NEW YORK—Artist Neo Rauch, known for his crisp, colorful figurative paintings, was born in the German Democratic Republic in 1960 and continues to live and work in Leipzig. Collectors buy everything he produces and queue up for more.
“The increase in the number of buyers over the past 10 years has been dramatic,” says Solveig Rietschel, director of Berlin’s Galerie Eigen + Art. She cites, as opportunities for a growing number of people to see Rauch’s work, displays of his pictures at last fall’s Sao Paolo Biennial, Brazil; the current Carnegie International, Pittsburgh (through March 20); and recent shows at SITE Santa Fe, N.Mex., and the Albertina Museum, Vienna.
Increased interest has also translated into escalating prices, says Hanna Schouwink, director of Manhattan’s David Zwirner Gallery, which has represented Rauch in North America since 1999.
“Prices have increased five-fold since then,” she reports. “A consensus has formed over the past couple of years: People recognize Rauch as one of the most interesting painters of his generation.” A show of the artist’s work at the Zwirner Gallery, from May 9-June 18, will consist of approximately 10 paintings priced from $200,000/250,000—up considerably from the $75,000/85,000 price range for his last show at Zwirner in spring 2002.
Size factors into the price range, since some oil- on-canvas paintings run to 7-by-15 feet, while others are 7-by-10 feet. Schouwink adds that the sizable price jump can be further attributed to the decline of the dollar against the euro these past several months. Rauch also creates a smaller number of oil-on-paper paintings, which are priced at $108,000/162,000.

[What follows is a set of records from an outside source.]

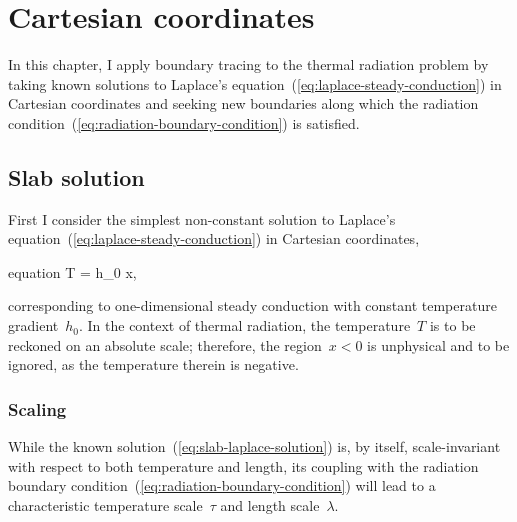 \chapter{Cartesian coordinates}
\label{ch:cartesian}

In this chapter,
I apply boundary tracing to the thermal radiation problem
by taking known solutions
to Laplace's equation~(\ref{eq:laplace-steady-conduction})
in Cartesian coordinates
and seeking new boundaries along which
the radiation condition~(\ref{eq:radiation-boundary-condition})
is satisfied.

\section{Slab solution}
\label{sec:cartesian.slab}

First I consider the simplest non-constant solution
to Laplace's equation~(\ref{eq:laplace-steady-conduction})
in Cartesian coordinates,
\begin{important}{equation}
  T = h_0 x,
  \label{eq:slab-laplace-solution}
\end{important}
corresponding to one-dimensional steady conduction
with constant temperature gradient~$h_0$.
In the context of thermal radiation,
the temperature~$T$ is to be reckoned on an absolute scale;
therefore, the region~$x < 0$ is unphysical and to be ignored,
as the temperature therein is negative.

\subsection{Scaling}
\label{sec:cartesian.slab.scaling}

While the known solution~(\ref{eq:slab-laplace-solution}) is, by itself,
scale-invariant with respect to both temperature and length,
its coupling with
the radiation boundary condition~(\ref{eq:radiation-boundary-condition})
will lead to a characteristic temperature scale~$\tau$
and length scale~$\lambda$.


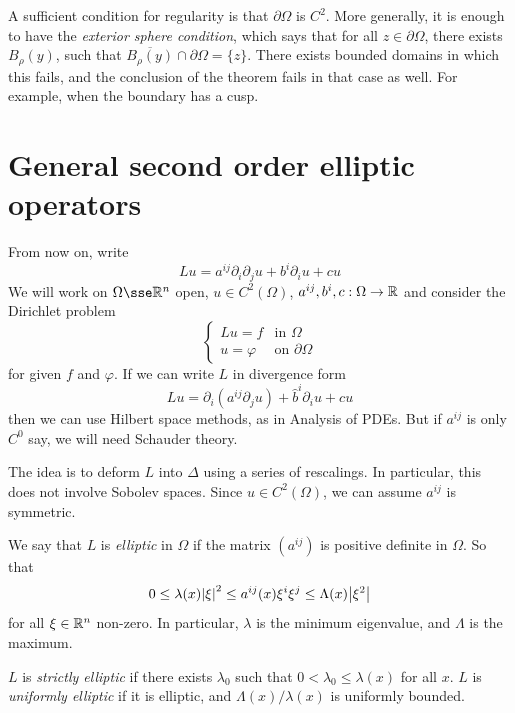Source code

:\documentclass{article}
\begin{document}
\begin{remark}
    A sufficient condition for regularity is that \(\partial\Omega\) is \(C^2\). More generally, it is enough to have the \emph{exterior sphere condition}, which says that for all \(z \in \partial\Omega\), there exists \(B_\rho(y)\), such that \(\overline{B_\rho(y)} \cap \partial\Omega = \{z\}\). There exists bounded domains in which this fails, and the conclusion of the theorem fails in that case as well. For example, when the boundary has a cusp.
\end{remark}

\section{General second order elliptic operators}

From now on, write
\[Lu = a^{ij}\partial_i\partial_j u + b^i\partial_i u + cu\]
We will work on \(\Omega \sse \R^n\) open, \(u \in C^2(\Omega)\), \(a^{ij}, b^i, c : \Omega \to \R\) and consider the Dirichlet problem
\[\begin{cases}
    Lu = f &\text{in }\Omega \\
    u = \varphi&\text{on }\partial\Omega
\end{cases}\]
for given \(f\) and \(\varphi\). If we can write \(L\) in divergence form
\[Lu = \partial_i(a^{ij}\partial_ju) + \widehat{b}^i \partial_i u + cu\]
then we can use Hilbert space methods, as in Analysis of PDEs. But if \(a^{ij}\) is only \(C^0\) say, we will need Schauder theory.

The idea is to deform \(L\) into \(\Delta\) using a series of rescalings. In particular, this does not involve Sobolev spaces. Since \(u \in C^2(\Omega)\), we can assume \(a^{ij}\) is symmetric.

\begin{definition}
    We say that \(L\) is \emph{elliptic} in \(\Omega\) if the matrix \((a^{ij})\) is positive definite in \(\Omega\). So that
    \[0 \le \lambda(x)\abs{\xi}^2 \le a^{ij}(x)\xi^i\xi^j \le \Lambda(x)\abs{\xi^2}\]
    for all \(\xi \in \R^n\) non-zero. In particular, \(\lambda\) is the minimum eigenvalue, and \(\Lambda\) is the maximum.

    \(L\) is \emph{strictly elliptic} if there exists \(\lambda_0\) such that \(0 < \lambda_0 \le \lambda(x)\) for all \(x\). \(L\) is \emph{uniformly elliptic} if it is elliptic, and \(\Lambda(x)/\lambda(x)\) is uniformly bounded.
\end{definition}
\end{document}
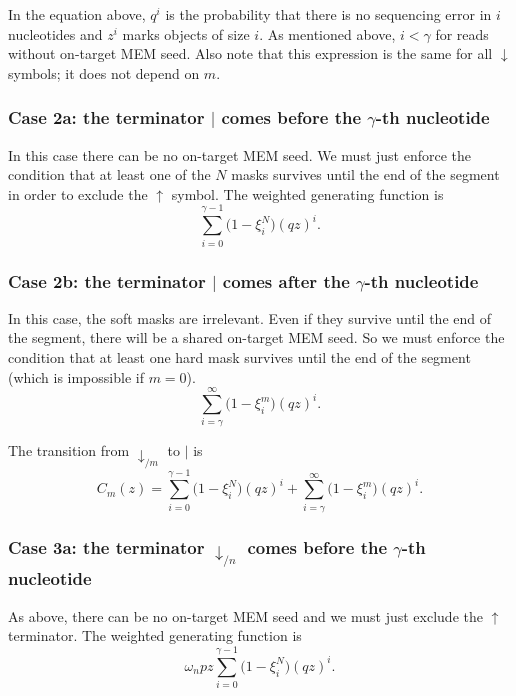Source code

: \documentclass{article}
\begin{document}
In the equation above, $q^i$ is the probability that there is no
sequencing error in $i$ nucleotides and $z^i$ marks objects of size $i$.
As mentioned above, $i < \gamma$ for reads without on-target MEM seed.
Also note that this expression is the same for all $\downarrow$ symbols;
it does not depend on $m$.

\subsubsection*{Case 2a: the terminator $|$ comes before the $\gamma$-th
nucleotide}

In this case there can be no on-target MEM seed. We must just enforce the
condition that at least one of the $N$ masks survives until the end of the
segment in order to exclude the $\uparrow$ symbol. The weighted generating
function is
\begin{equation*}
\sum_{i=0}^{\gamma-1} \Big(1 - \xi_i^N \Big) (qz)^i.
\end{equation*}

\subsubsection*{Case 2b: the terminator $|$ comes after the $\gamma$-th
nucleotide}

In this case, the soft masks are irrelevant. Even if they survive until
the end of the segment, there will be a shared on-target MEM seed. So we
must enforce the condition that at least one hard mask survives until the
end of the segment (which is impossible if $m = 0$).
\begin{equation*}
\sum_{i=\gamma}^\infty \Big(1 - \xi_i^m \Big) (qz)^i.
\end{equation*}

The transition from $\downarrow_{/m}$ to $|$ is
\begin{equation}
\label{eq:C}
C_m(z) =
\sum_{i=0}^{\gamma-1} \Big(1 - \xi_i^N \Big) (qz)^i +
  \sum_{i=\gamma}^\infty \Big(1 - \xi_i^m \Big) (qz)^i.
\end{equation}

\subsubsection*{Case 3a: the terminator $\downarrow_{/n}$ comes before the
$\gamma$-th nucleotide}

As above, there can be no on-target MEM seed and we must just exclude the
$\uparrow$ terminator. The weighted generating function is
\begin{equation}
\omega_n pz \sum_{i=0}^{\gamma-1} \Big(1 - \xi_i^N \Big) (qz)^i.
\end{equation}
\end{document}

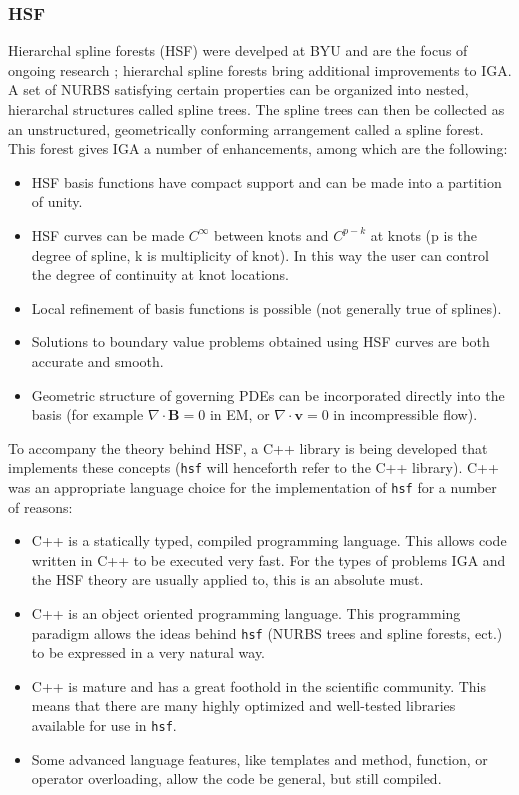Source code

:       \subsubsection{HSF} \label{ssub:hsfpy}

        Hierarchal spline forests (HSF) were develped at BYU and are the focus of ongoing research \cite{scott2013a}; hierarchal spline forests bring additional improvements to IGA. A set of NURBS satisfying certain properties can be organized into nested, hierarchal structures called spline trees.  The spline trees can then be collected as an unstructured, geometrically conforming arrangement called a spline forest. This forest gives IGA a number of enhancements, among which are the following:

    \begin{itemize}
      \item HSF basis functions have compact support and can be made into a partition of unity.
      \item HSF curves can be made $C^{\infty}$ between knots and $C^{p-k}$ at knots (p is the degree of spline, k is multiplicity of knot). In this way the user can control the degree of continuity at knot locations.
      \item Local refinement of basis functions is possible (not generally true of splines).
      \item Solutions to boundary value problems obtained using HSF curves are both accurate and smooth.
      \item Geometric structure of governing PDEs can be incorporated directly into the basis (for example $\nabla\cdot\mathbf{B} = 0$ in EM, or $\nabla\cdot\mathbf{v} = 0$ in incompressible flow).
    \end{itemize}
    \mainstretch{}

    To accompany the theory behind HSF, a C++ library is being developed that implements these concepts (\texttt{hsf} will henceforth refer to the C++ library). C++ was an appropriate language choice for the implementation of \texttt{hsf} for a number of reasons:

    \begin{itemize}
      \item C++ is a statically typed, compiled programming language. This allows code written in C++ to be executed very fast. For the types of problems IGA and the HSF theory are usually applied to, this is an absolute must.
      \item C++ is an object oriented programming language. This programming paradigm allows the ideas behind \texttt{hsf} (NURBS trees and spline forests, ect.) to be expressed in a very natural way.
      \item C++ is mature and has a great foothold in the scientific community. This means that there are many highly optimized and well-tested libraries available for use in \texttt{hsf}.
      \item Some advanced language features, like templates and method, function, or operator overloading, allow the code be general, but still compiled.
    \end{itemize}
    \mainstretch{}


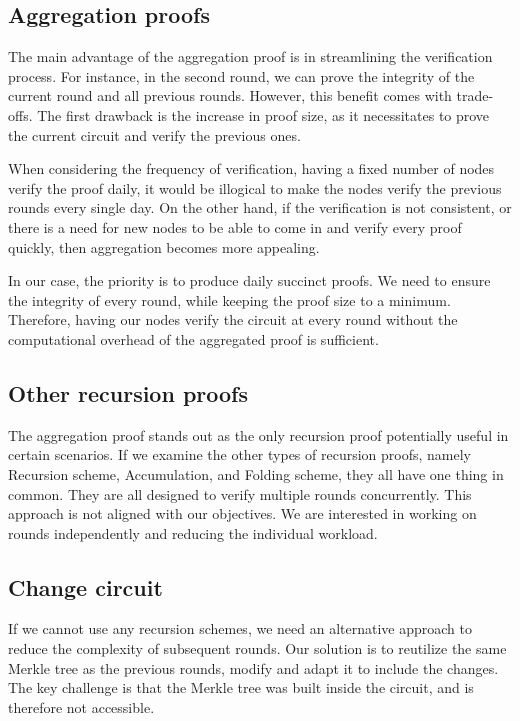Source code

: \subsection{Aggregation proofs}
The main advantage of the aggregation proof is in streamlining the verification process. For instance, in the second round, we can prove the integrity of the current round and all previous rounds.
However, this benefit comes with trade-offs. The first drawback is the increase in proof size, as it necessitates to prove the current circuit and verify the previous ones.

When considering the frequency of verification, having a fixed number of nodes verify the proof daily, it would be illogical to make the nodes verify the previous rounds every single day.
On the other hand, if the verification is not consistent, or there is a need for new nodes to be able to come in and verify every proof quickly, then aggregation becomes more appealing.

In our case, the priority is to produce daily succinct proofs. We need to ensure the integrity of every round, while keeping the proof size to a minimum.
Therefore, having our nodes verify the circuit at every round without the computational overhead of the aggregated proof is sufficient.

\subsection{Other recursion proofs}
The aggregation proof stands out as the only recursion proof potentially useful in certain scenarios.
If we examine the other types of recursion proofs, namely Recursion scheme, Accumulation, and Folding scheme, they all have one thing in common.
They are all designed to verify multiple rounds concurrently.
This approach is not aligned with our objectives. We are interested in working on rounds independently and reducing the individual workload.

\subsection{Change circuit}
If we cannot use any recursion schemes, we need an alternative approach to reduce the complexity of subsequent rounds.
Our solution is to reutilize the same Merkle tree as the previous rounds, modify and adapt it to include the changes.
The key challenge is that the Merkle tree was built inside the circuit, and is therefore not accessible.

A number of collectors putting their Rauch works up for sale have found strong prices, most notably at auction. The highest public sale price to date is $196,500, paid for the 98-by-78-inch Gegenlicht, 2000, an oil on canvas that was estimated at $100,000/150,000 in 2003 by Phillips, de Pury & Luxembourg.
Other top prices include $186,700 (estimate: $60,000/80,000) for the oil Kamin, 2000, at Christie’s in 2004; $163,500 (estimate: $40,000/50,000) for the oil-on-paper Hafenstadt, 1995, at Phillips in 2003; and $136,000 (estimate: $50,000/70,000) for the oil-on-canvas Lokal, 1998, also at Phillips in 2003.